Experts say decision not to make evidence available to family of Manuel Paez Terán or public sets ‘frightening’ precedent.
by Timothy Pratt, The Guardian
The state of Georgia is refusing to release evidence tied to the police shooting and killing of an activist protesting a police and fire department training center known as “Cop City”, prompting concern from police accountability experts who say this sets a “frightening” precedent .
District attorney George Christian released a 31-page report earlier this month concluding that the 18 January shooting of Manuel Paez Terán, or “Tortuguita”, was “objectively reasonable”. Paez Terán was one of a small group of “forest defenders” camping in a wooded public park to protest Cop City, planned for a separate part of the forest south-east of Atlanta, Georgia, less than a mile away. Dozens of officers from multiple agencies raided the park; the state claims Paez Terán fired a gun first, prompting six officers to shoot the activist. The activist sustained 57 gunshot wounds and died nearly instantly.

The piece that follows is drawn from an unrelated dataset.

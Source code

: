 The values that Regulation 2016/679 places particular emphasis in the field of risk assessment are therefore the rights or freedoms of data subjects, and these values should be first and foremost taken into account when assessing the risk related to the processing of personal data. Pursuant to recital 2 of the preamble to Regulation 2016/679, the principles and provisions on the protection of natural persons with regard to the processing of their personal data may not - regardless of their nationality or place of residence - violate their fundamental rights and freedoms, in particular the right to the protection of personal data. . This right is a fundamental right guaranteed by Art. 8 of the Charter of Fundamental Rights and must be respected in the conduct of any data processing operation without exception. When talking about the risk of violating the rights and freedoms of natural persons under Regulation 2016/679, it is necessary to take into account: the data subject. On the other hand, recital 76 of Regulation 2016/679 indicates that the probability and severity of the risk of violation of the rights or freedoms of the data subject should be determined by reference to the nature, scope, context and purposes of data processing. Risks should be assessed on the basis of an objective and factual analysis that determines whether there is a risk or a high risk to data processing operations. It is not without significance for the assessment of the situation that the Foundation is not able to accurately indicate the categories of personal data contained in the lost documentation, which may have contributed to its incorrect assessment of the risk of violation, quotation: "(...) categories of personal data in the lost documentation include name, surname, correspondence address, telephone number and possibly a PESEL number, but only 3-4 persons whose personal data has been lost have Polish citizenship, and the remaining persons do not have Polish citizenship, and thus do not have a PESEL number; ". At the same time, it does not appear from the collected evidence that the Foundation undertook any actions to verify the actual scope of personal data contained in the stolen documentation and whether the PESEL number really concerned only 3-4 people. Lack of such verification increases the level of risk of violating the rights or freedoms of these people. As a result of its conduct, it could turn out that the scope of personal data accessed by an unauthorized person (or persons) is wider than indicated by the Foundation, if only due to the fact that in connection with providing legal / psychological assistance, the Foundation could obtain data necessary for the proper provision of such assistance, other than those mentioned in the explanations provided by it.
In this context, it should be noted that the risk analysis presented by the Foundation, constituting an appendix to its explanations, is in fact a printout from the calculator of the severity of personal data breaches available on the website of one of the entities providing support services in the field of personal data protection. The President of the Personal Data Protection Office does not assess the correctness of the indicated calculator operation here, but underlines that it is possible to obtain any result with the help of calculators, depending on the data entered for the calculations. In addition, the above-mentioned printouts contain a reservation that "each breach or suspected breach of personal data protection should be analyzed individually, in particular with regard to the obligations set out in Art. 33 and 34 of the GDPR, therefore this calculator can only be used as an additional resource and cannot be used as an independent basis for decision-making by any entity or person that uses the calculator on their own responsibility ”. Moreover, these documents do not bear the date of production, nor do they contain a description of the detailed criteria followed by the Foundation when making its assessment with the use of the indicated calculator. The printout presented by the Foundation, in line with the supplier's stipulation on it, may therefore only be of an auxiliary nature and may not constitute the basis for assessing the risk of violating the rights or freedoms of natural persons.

The Georgia bureau of investigation (GBI), the agency charged with the investigation, also announced that the evidence would not be released to the Paez Terán family or to the public because the movement itself is the subject of a separate “criminal investigation and prosecution”. That evidence includes “photographs, audio witness interviews, crime scene drawings and reports, forensic lab reports … and body camera (video and audio)”.
Jon Feinberg, a Philadelphia civil rights attorney and incoming president of the National Police Accountability Project (NPAP), called the announcement “unique and chilling”.